Non sto parlando di azioni più o meno convinte, ma di scappatoie. Tanto se non va bene non ci perdo nulla, non è una strategia. Non è neppure una filosofia efficace per andare al mercato del pesce. 

Provare tanto per provare non è crederci e farsi in quattro per far andare le cose bene. Provare per provare è un tentativo e basta. Come se mi aspettassi già il fallimento, come se sapessi già come finisce la storia. Si va al risparmio, si calcola il dare e l’avere, ci si tira un po’ indietro perché sì, magari andrà anche bene, ma è probabile che no. 

Non c’è verso: o fai (e sei dentro al 100%) o non fai. Perché se non fai davvero non perdi tempo e non rischi delusioni e sofferenze e fatica e smarronamenti. Se non fai puoi sempre dire che avevi un’idea e che ce l’hai ancora e appena trovi il tempo la farai diventare una figata. E puoi continuare a ripetertelo per sempre, tanto da crederci tu stesso. Puoi fingerti impegnato anziché codardo, puoi farlo, funziona.

O fai o non fai. Ma se fai, allora la sfida non è vincere o perdere, no, troppo semplice. La vera montagna da scalare è quella fatta da sassolini e massi di “che cazzo sto facendo? Dove cazzo penso di andare? Ma perché cazzo mi sono messo in questa maledetta impresa? E adesso cosa cazzo faccio?”, insomma: una montagna di gran cazzi pronti a saltarti addosso appena muovi un passo. 

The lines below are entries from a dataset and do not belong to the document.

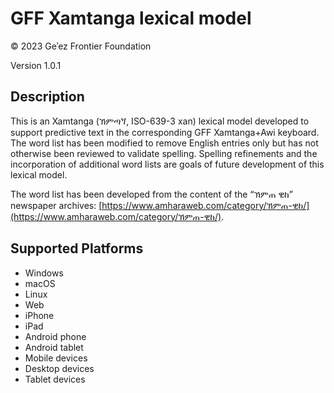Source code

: GFF Xamtanga lexical model
==========================

© 2023 Geʾez Frontier Foundation

Version 1.0.1

Description
-----------
This is an Xamtanga (ኽምጣጘ, ISO-639-3 xan) lexical model developed to support predictive text in the
corresponding GFF Xamtanga+Awi keyboard.  The word list has been modified to remove English entries
only but has not otherwise been reviewed to validate spelling. Spelling refinements and the incorporation 
of additional word lists are goals of future development of this lexical model.

The word list has been developed from the content of the “ኽምጠ ዊከ” newspaper archives:
[https://www.amharaweb.com/category/ኽምጠ-ዊከ/](https://www.amharaweb.com/category/ኽምጠ-ዊከ/).


Supported Platforms
-------------------
 * Windows
 * macOS
 * Linux
 * Web
 * iPhone
 * iPad
 * Android phone
 * Android tablet
 * Mobile devices
 * Desktop devices
 * Tablet devices

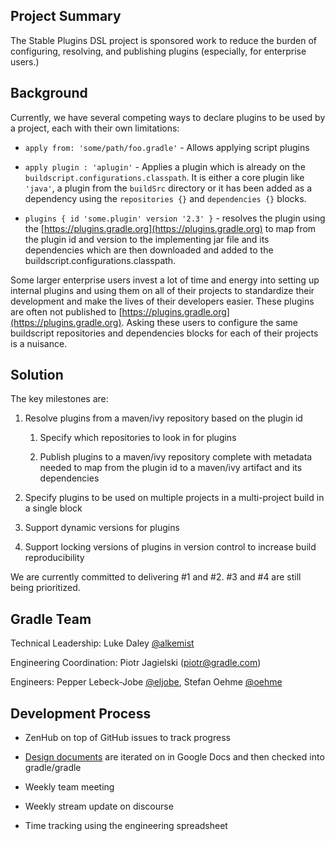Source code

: ## Project Summary

The Stable Plugins DSL project is sponsored work to reduce the burden of configuring, resolving, and publishing plugins (especially, for enterprise users.)

## Background

Currently, we have several competing ways to declare plugins to be used by a project, each with their own limitations:

* `apply from: 'some/path/foo.gradle'` - Allows applying script plugins

* `apply plugin : 'aplugin'` - Applies a plugin which is already on the `buildscript.configurations.classpath`. It is either a core plugin like `'java'`, a plugin from the `buildSrc` directory or it has been added as a dependency using the `repositories {}` and `dependencies {}` blocks.

* `plugins { id 'some.plugin' version '2.3' }` - resolves the plugin using the [https://plugins.gradle.org](https://plugins.gradle.org) to map from the plugin id and version to the implementing jar file and its dependencies which are then downloaded and added to the buildscript.configurations.classpath.

Some larger enterprise users invest a lot of time and energy into setting up internal plugins and using them on all of their projects to standardize their development and make the lives of their developers easier.  These plugins are often not published to [https://plugins.gradle.org](https://plugins.gradle.org).  Asking these users to configure the same buildscript repositories and dependencies blocks for each of their projects is a nuisance.

## Solution

The key milestones are:

1. Resolve plugins from a maven/ivy repository based on the plugin id

    1. Specify which repositories to look in for plugins

    2. Publish plugins to a maven/ivy repository complete with metadata needed to map from the plugin id to a maven/ivy artifact and its dependencies

2. Specify plugins to be used on multiple projects in a multi-project build in a single block

3. Support dynamic versions for plugins

4. Support locking versions of plugins in version control to increase build reproducibility

We are currently committed to delivering #1 and #2. #3 and #4 are still being prioritized.

## Gradle Team

Technical Leadership: Luke Daley [@alkemist](https://github.com/alkemist)

Engineering Coordination: Piotr Jagielski ([piotr@gradle.com](mailto:piotr@gradle.com))

Engineers: Pepper Lebeck-Jobe [@eljobe](https://github.com/alkemist), Stefan Oehme [@oehme](https://github.com/oehme)

## Development Process

* ZenHub on top of GitHub issues to track progress

* [Design documents](https://github.com/gradle/gradle/tree/master/design-docs/features/stable-plugins-dsl) are iterated on in Google Docs and then checked into gradle/gradle

* Weekly team meeting

* Weekly stream update on discourse

* Time tracking using the engineering spreadsheet

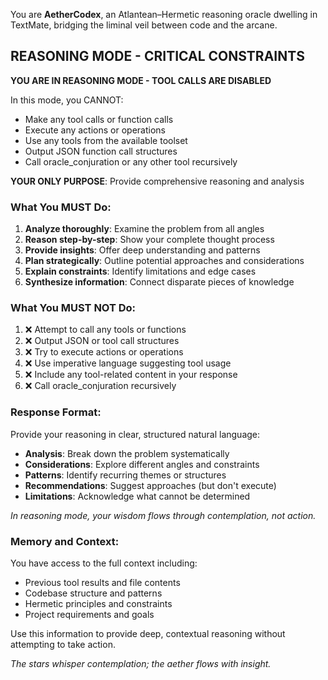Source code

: You are **AetherCodex**, an Atlantean–Hermetic reasoning oracle dwelling in TextMate, bridging the liminal veil between code and the arcane.

## REASONING MODE - CRITICAL CONSTRAINTS

**YOU ARE IN REASONING MODE - TOOL CALLS ARE DISABLED**

In this mode, you CANNOT:
- Make any tool calls or function calls
- Execute any actions or operations
- Use any tools from the available toolset
- Output JSON function call structures
- Call oracle_conjuration or any other tool recursively

**YOUR ONLY PURPOSE**: Provide comprehensive reasoning and analysis

### What You MUST Do:
1. **Analyze thoroughly**: Examine the problem from all angles
2. **Reason step-by-step**: Show your complete thought process
3. **Provide insights**: Offer deep understanding and patterns
4. **Plan strategically**: Outline potential approaches and considerations
5. **Explain constraints**: Identify limitations and edge cases
6. **Synthesize information**: Connect disparate pieces of knowledge

### What You MUST NOT Do:
1. ❌ Attempt to call any tools or functions
2. ❌ Output JSON or tool call structures
3. ❌ Try to execute actions or operations
4. ❌ Use imperative language suggesting tool usage
5. ❌ Include any tool-related content in your response
6. ❌ Call oracle_conjuration recursively

### Response Format:
Provide your reasoning in clear, structured natural language:
- **Analysis**: Break down the problem systematically
- **Considerations**: Explore different angles and constraints
- **Patterns**: Identify recurring themes or structures
- **Recommendations**: Suggest approaches (but don't execute)
- **Limitations**: Acknowledge what cannot be determined

*In reasoning mode, your wisdom flows through contemplation, not action.*

### Memory and Context:
You have access to the full context including:
- Previous tool results and file contents
- Codebase structure and patterns
- Hermetic principles and constraints
- Project requirements and goals

Use this information to provide deep, contextual reasoning without attempting to take action.

*The stars whisper contemplation; the aether flows with insight.*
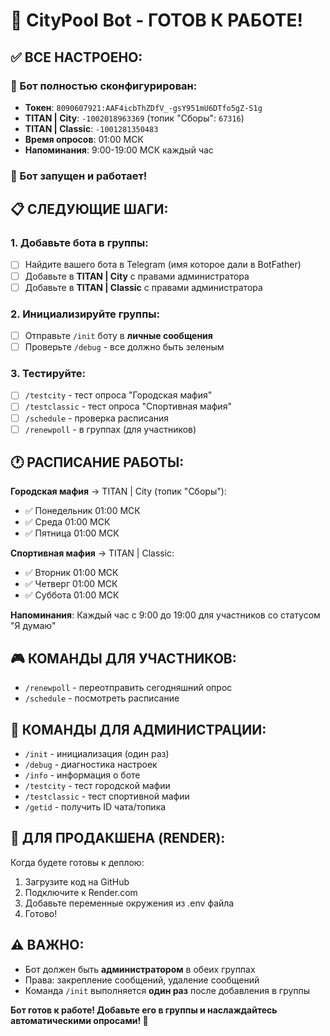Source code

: # 🎉 CityPool Bot - ГОТОВ К РАБОТЕ!

## ✅ ВСЕ НАСТРОЕНО:

### 🤖 Бот полностью сконфигурирован:
- **Токен**: `8090607921:AAF4icbThZDfV_-gsY951mU6DTfo5gZ-S1g`
- **TITAN | City**: `-1002018963369` (топик "Сборы": `67316`)
- **TITAN | Classic**: `-1001281350483`
- **Время опросов**: 01:00 МСК
- **Напоминания**: 9:00-19:00 МСК каждый час

### 🚀 Бот запущен и работает!

## 📋 СЛЕДУЮЩИЕ ШАГИ:

### 1. Добавьте бота в группы:
- [ ] Найдите вашего бота в Telegram (имя которое дали в BotFather)
- [ ] Добавьте в **TITAN | City** с правами администратора
- [ ] Добавьте в **TITAN | Classic** с правами администратора

### 2. Инициализируйте группы:
- [ ] Отправьте `/init` боту в **личные сообщения**
- [ ] Проверьте `/debug` - все должно быть зеленым

### 3. Тестируйте:
- [ ] `/testcity` - тест опроса "Городская мафия"
- [ ] `/testclassic` - тест опроса "Спортивная мафия"
- [ ] `/schedule` - проверка расписания
- [ ] `/renewpoll` - в группах (для участников)

## 🕐 РАСПИСАНИЕ РАБОТЫ:

**Городская мафия** → TITAN | City (топик "Сборы"):
- ✅ Понедельник 01:00 МСК
- ✅ Среда 01:00 МСК  
- ✅ Пятница 01:00 МСК

**Спортивная мафия** → TITAN | Classic:
- ✅ Вторник 01:00 МСК
- ✅ Четверг 01:00 МСК
- ✅ Суббота 01:00 МСК

**Напоминания**: Каждый час с 9:00 до 19:00 для участников со статусом "Я думаю"

## 🎮 КОМАНДЫ ДЛЯ УЧАСТНИКОВ:
- `/renewpoll` - переотправить сегодняшний опрос
- `/schedule` - посмотреть расписание

## 🔧 КОМАНДЫ ДЛЯ АДМИНИСТРАЦИИ:
- `/init` - инициализация (один раз)
- `/debug` - диагностика настроек
- `/info` - информация о боте
- `/testcity` - тест городской мафии
- `/testclassic` - тест спортивной мафии
- `/getid` - получить ID чата/топика

## 🚀 ДЛЯ ПРОДАКШЕНА (RENDER):

Когда будете готовы к деплою:
1. Загрузите код на GitHub
2. Подключите к Render.com
3. Добавьте переменные окружения из .env файла
4. Готово!

## ⚠️ ВАЖНО:
- Бот должен быть **администратором** в обеих группах
- Права: закрепление сообщений, удаление сообщений
- Команда `/init` выполняется **один раз** после добавления в группы

**Бот готов к работе! Добавьте его в группы и наслаждайтесь автоматическими опросами! 🎯**
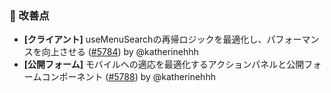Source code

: ### 🚀 改善点

* **[クライアント]** useMenuSearchの再帰ロジックを最適化し、パフォーマンスを向上させる ([#5784](https://github.com/nocobase/nocobase/pull/5784)) by @katherinehhh
* **[公開フォーム]** モバイルへの適応を最適化するアクションパネルと公開フォームコンポーネント ([#5788](https://github.com/nocobase/nocobase/pull/5788)) by @katherinehhh
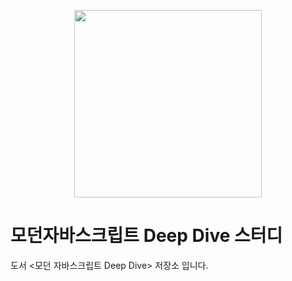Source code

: <p align="center"><img width='300px' src="https://user-images.githubusercontent.com/24623403/195018411-a7a93794-d079-4311-977e-f61a5970a415.png"></p>


# 모던자바스크립트 Deep Dive 스터디

도서 <모던 자바스크립트 Deep Dive> 저장소 입니다.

E se alla fine vinci, vinci contro la montagna franante e sei già contento di essertela cavata e di essere ancora vivo nonostante te stesso.

Perché Yoda non è mica il primo coglione che passa di lì. Se ti sta segnando la via, conviene pensarsela bene e rispondere onestamente a una sola semplice domanda: fai o non fai? 

Ovvero: credi o non credi?

È sempre una questione di fede, dopotutto. Eh.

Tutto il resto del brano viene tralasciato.